> **Exercise data**:
◇ ◇ ◇ ◇ ◇

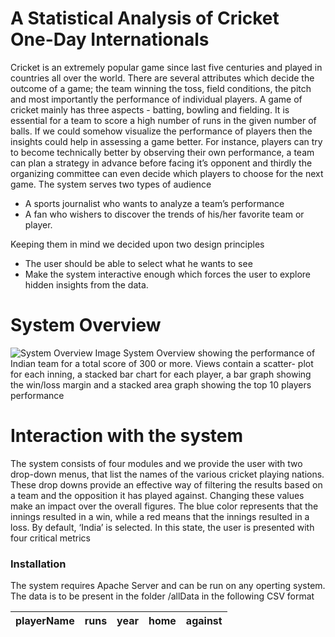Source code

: # A Statistical Analysis of Cricket One-Day Internationals

Cricket is an extremely popular game since last five centuries and played in countries all over the world. There are several attributes which decide the outcome of a game; the team winning the toss, field conditions, the pitch and most importantly the performance of individual players. A game of cricket mainly has three aspects - batting, bowling and fielding. It is essential for a team to score a high number of runs in the given number of balls.
If we could somehow visualize the performance of players then the insights could help in assessing a game better. For instance, players can try to become technically better by observing their own performance, a team can plan a strategy in advance before facing it’s opponent and thirdly the organizing committee can even decide which players to choose for the next game.
The system serves two types of audience
 - A sports journalist who wants to analyze a team’s performance
 - A fan who wishers to discover the trends of his/her favorite team or player.

Keeping them in mind we decided upon two design principles
 - The user should be able to select what he wants to see
 - Make the system interactive enough which forces the user to explore hidden insights from the data.

# System Overview
![System Overview Image](https://preview.ibb.co/coDh5w/44776333.png)
System Overview showing the performance of Indian team for a total score of 300 or more. Views contain a scatter- plot for each inning, a stacked bar chart for each player, a bar graph showing the win/loss margin and a stacked area graph showing the top 10 players performance

# Interaction with the system
The system consists of four modules and we provide the user with two drop-down menus, that list the names of the various cricket playing nations. These drop downs provide an effective way of filtering the results based on a team and the opposition it has played against. Changing these values make an impact over the overall figures. The blue color represents that the innings resulted in a win, while a red means that the innings resulted in a loss. By default, ‘India’ is selected. In this state, the user is presented with four critical metrics

### Installation

The system requires Apache Server and can be run on any operting system. The data is to be present in the folder /allData in the following CSV format

| playerName | runs | year | home | against |
| ------ | ------ | ----- | ------ | ------ |

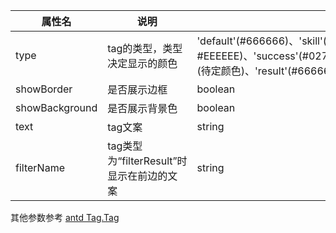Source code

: | 属性名            | 说明                            | 类型                                                                                                                                               | 默认值       |
|----------------|-------------------------------|--------------------------------------------------------------------------------------------------------------------------------------------------|-----------|
| type           | tag的类型，类型决定显示的颜色              | 'default'(#666666)、'skill'(#666666)(此时边框颜色为 #EEEEEE)、'success'(#027A48)、'progress'(#F09700)、'danger'(#D14343)、'info'(#155ACF)、'other'(#6740C3)(待定颜色)、'result'(#666666)、'filterResult'(#5CB8B2) | 'default' |
| showBorder     | 是否展示边框                        | boolean                                                                                                                                          | false     |
| showBackground | 是否展示背景色                       | boolean                                                                                                                                          | true      |
| text           | tag文案                         | string                                                                                                                                           | ''        |
| filterName           | tag类型为“filterResult”时显示在前边的文案 | string                                                                                                                                           | ''        |

其他参数参考 [antd Tag.Tag](https://ant.design/components/tag-cn)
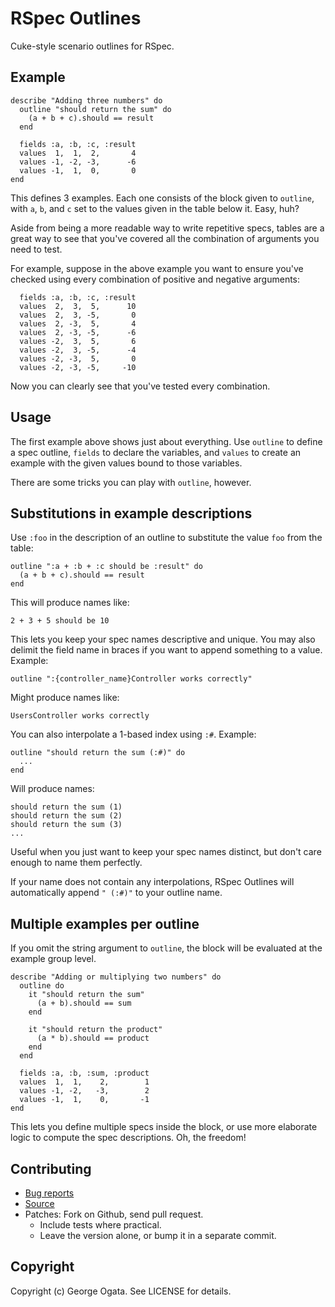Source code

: # RSpec Outlines

Cuke-style scenario outlines for RSpec.

## Example

    describe "Adding three numbers" do
      outline "should return the sum" do
        (a + b + c).should == result
      end

      fields :a, :b, :c, :result
      values  1,  1,  2,       4
      values -1, -2, -3,      -6
      values -1,  1,  0,       0
    end

This defines 3 examples. Each one consists of the block given to `outline`, with
`a`, `b`, and `c` set to the values given in the table below it. Easy, huh?

Aside from being a more readable way to write repetitive specs, tables are a
great way to see that you've covered all the combination of arguments you need
to test.

For example, suppose in the above example you want to ensure you've checked
using every combination of positive and negative arguments:

      fields :a, :b, :c, :result
      values  2,  3,  5,      10
      values  2,  3, -5,       0
      values  2, -3,  5,       4
      values  2, -3, -5,      -6
      values -2,  3,  5,       6
      values -2,  3, -5,      -4
      values -2, -3,  5,       0
      values -2, -3, -5,     -10

Now you can clearly see that you've tested every combination.

## Usage

The first example above shows just about everything. Use `outline` to define a
spec outline, `fields` to declare the variables, and `values` to create an
example with the given values bound to those variables.

There are some tricks you can play with `outline`, however.

## Substitutions in example descriptions

Use `:foo` in the description of an outline to substitute the value `foo` from
the table:

    outline ":a + :b + :c should be :result" do
      (a + b + c).should == result
    end

This will produce names like:

    2 + 3 + 5 should be 10

This lets you keep your spec names descriptive and unique. You may also delimit
the field name in braces if you want to append something to a value. Example:

    outline ":{controller_name}Controller works correctly"

Might produce names like:

    UsersController works correctly

You can also interpolate a 1-based index using `:#`. Example:

    outline "should return the sum (:#)" do
      ...
    end

Will produce names:

    should return the sum (1)
    should return the sum (2)
    should return the sum (3)
    ...

Useful when you just want to keep your spec names distinct, but don't care
enough to name them perfectly.

If your name does not contain any interpolations, RSpec Outlines will
automatically append `" (:#)"` to your outline name.

## Multiple examples per outline

If you omit the string argument to `outline`, the block will be evaluated at the
example group level.

    describe "Adding or multiplying two numbers" do
      outline do
        it "should return the sum"
          (a + b).should == sum
        end

        it "should return the product"
          (a * b).should == product
        end
      end

      fields :a, :b, :sum, :product
      values  1,  1,    2,        1
      values -1, -2,   -3,        2
      values -1,  1,    0,       -1
    end

This lets you define multiple specs inside the block, or use more elaborate
logic to compute the spec descriptions. Oh, the freedom!

## Contributing

 * [Bug reports](https://github.com/oggy/rspec_outlines/issues)
 * [Source](https://github.com/oggy/rspec_outlines)
 * Patches: Fork on Github, send pull request.
   * Include tests where practical.
   * Leave the version alone, or bump it in a separate commit.

## Copyright

Copyright (c) George Ogata. See LICENSE for details.
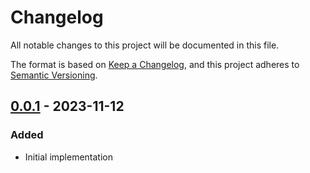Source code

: # Changelog

All notable changes to this project will be documented in this file.

The format is based on [Keep a Changelog](https://keepachangelog.com/en/1.0.0/),
and this project adheres to [Semantic Versioning](https://semver.org/spec/v2.0.0.html).

## [0.0.1] - 2023-11-12

### Added

- Initial implementation

<!-- Markdown link dfn's -->

[0.0.1]: https://github.com/klarna-incubator/TODO/releases/tag/v0.0.1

◇ ◇ ◇ ◇ ◇

> **Task item**: Set down, word for word, the full listing above, and carry over no pictures.

> **Result of the task**:
Source code

: # A Statistical Analysis of Cricket One-Day Internationals

Cricket is an extremely popular game since last five centuries and played in countries all over the world. There are several attributes which decide the outcome of a game; the team winning the toss, field conditions, the pitch and most importantly the performance of individual players. A game of cricket mainly has three aspects - batting, bowling and fielding. It is essential for a team to score a high number of runs in the given number of balls.
If we could somehow visualize the performance of players then the insights could help in assessing a game better. For instance, players can try to become technically better by observing their own performance, a team can plan a strategy in advance before facing it’s opponent and thirdly the organizing committee can even decide which players to choose for the next game.
The system serves two types of audience
 - A sports journalist who wants to analyze a team’s performance
 - A fan who wishers to discover the trends of his/her favorite team or player.

Keeping them in mind we decided upon two design principles
 - The user should be able to select what he wants to see
 - Make the system interactive enough which forces the user to explore hidden insights from the data.

# System Overview
![System Overview Image](https://preview.ibb.co/coDh5w/44776333.png)
System Overview showing the performance of Indian team for a total score of 300 or more. Views contain a scatter- plot for each inning, a stacked bar chart for each player, a bar graph showing the win/loss margin and a stacked area graph showing the top 10 players performance

# Interaction with the system
The system consists of four modules and we provide the user with two drop-down menus, that list the names of the various cricket playing nations. These drop downs provide an effective way of filtering the results based on a team and the opposition it has played against. Changing these values make an impact over the overall figures. The blue color represents that the innings resulted in a win, while a red means that the innings resulted in a loss. By default, ‘India’ is selected. In this state, the user is presented with four critical metrics

### Installation

The system requires Apache Server and can be run on any operting system. The data is to be present in the folder /allData in the following CSV format

| playerName | runs | year | home | against |
| ------ | ------ | ----- | ------ | ------ |

Source code

: | 属性名            | 说明                            | 类型                                                                                                                                               | 默认值       |
|----------------|-------------------------------|--------------------------------------------------------------------------------------------------------------------------------------------------|-----------|
| type           | tag的类型，类型决定显示的颜色              | 'default'(#666666)、'skill'(#666666)(此时边框颜色为 #EEEEEE)、'success'(#027A48)、'progress'(#F09700)、'danger'(#D14343)、'info'(#155ACF)、'other'(#6740C3)(待定颜色)、'result'(#666666)、'filterResult'(#5CB8B2) | 'default' |
| showBorder     | 是否展示边框                        | boolean                                                                                                                                          | false     |
| showBackground | 是否展示背景色                       | boolean                                                                                                                                          | true      |
| text           | tag文案                         | string                                                                                                                                           | ''        |
| filterName           | tag类型为“filterResult”时显示在前边的文案 | string                                                                                                                                           | ''        |

其他参数参考 [antd Tag.Tag](https://ant.design/components/tag-cn)
Source code

: # RSpec Outlines

Cuke-style scenario outlines for RSpec.

## Example

    describe "Adding three numbers" do
      outline "should return the sum" do
        (a + b + c).should == result
      end

      fields :a, :b, :c, :result
      values  1,  1,  2,       4
      values -1, -2, -3,      -6
      values -1,  1,  0,       0
    end

This defines 3 examples. Each one consists of the block given to `outline`, with
`a`, `b`, and `c` set to the values given in the table below it. Easy, huh?

Aside from being a more readable way to write repetitive specs, tables are a
great way to see that you've covered all the combination of arguments you need
to test.

For example, suppose in the above example you want to ensure you've checked
using every combination of positive and negative arguments:

      fields :a, :b, :c, :result
      values  2,  3,  5,      10
      values  2,  3, -5,       0
      values  2, -3,  5,       4
      values  2, -3, -5,      -6
      values -2,  3,  5,       6
      values -2,  3, -5,      -4
      values -2, -3,  5,       0
      values -2, -3, -5,     -10

Now you can clearly see that you've tested every combination.

## Usage

The first example above shows just about everything. Use `outline` to define a
spec outline, `fields` to declare the variables, and `values` to create an
example with the given values bound to those variables.

There are some tricks you can play with `outline`, however.

## Substitutions in example descriptions

Use `:foo` in the description of an outline to substitute the value `foo` from
the table:

    outline ":a + :b + :c should be :result" do
      (a + b + c).should == result
    end

This will produce names like:

    2 + 3 + 5 should be 10

This lets you keep your spec names descriptive and unique. You may also delimit
the field name in braces if you want to append something to a value. Example:

    outline ":{controller_name}Controller works correctly"

Might produce names like:

    UsersController works correctly

You can also interpolate a 1-based index using `:#`. Example:

    outline "should return the sum (:#)" do
      ...
    end

Will produce names:

    should return the sum (1)
    should return the sum (2)
    should return the sum (3)
    ...

Useful when you just want to keep your spec names distinct, but don't care
enough to name them perfectly.

If your name does not contain any interpolations, RSpec Outlines will
automatically append `" (:#)"` to your outline name.

## Multiple examples per outline

If you omit the string argument to `outline`, the block will be evaluated at the
example group level.

    describe "Adding or multiplying two numbers" do
      outline do
        it "should return the sum"
          (a + b).should == sum
        end

        it "should return the product"
          (a * b).should == product
        end
      end

      fields :a, :b, :sum, :product
      values  1,  1,    2,        1
      values -1, -2,   -3,        2
      values -1,  1,    0,       -1
    end

This lets you define multiple specs inside the block, or use more elaborate
logic to compute the spec descriptions. Oh, the freedom!

## Contributing

 * [Bug reports](https://github.com/oggy/rspec_outlines/issues)
 * [Source](https://github.com/oggy/rspec_outlines)
 * Patches: Fork on Github, send pull request.
   * Include tests where practical.
   * Leave the version alone, or bump it in a separate commit.

## Copyright

Copyright (c) George Ogata. See LICENSE for details.
Source code

: # Changelog

All notable changes to this project will be documented in this file.

The format is based on [Keep a Changelog](https://keepachangelog.com/en/1.0.0/),
and this project adheres to [Semantic Versioning](https://semver.org/spec/v2.0.0.html).

## [0.0.1] - 2023-11-12

### Added

- Initial implementation

<!-- Markdown link dfn's -->

[0.0.1]: https://github.com/klarna-incubator/TODO/releases/tag/v0.0.1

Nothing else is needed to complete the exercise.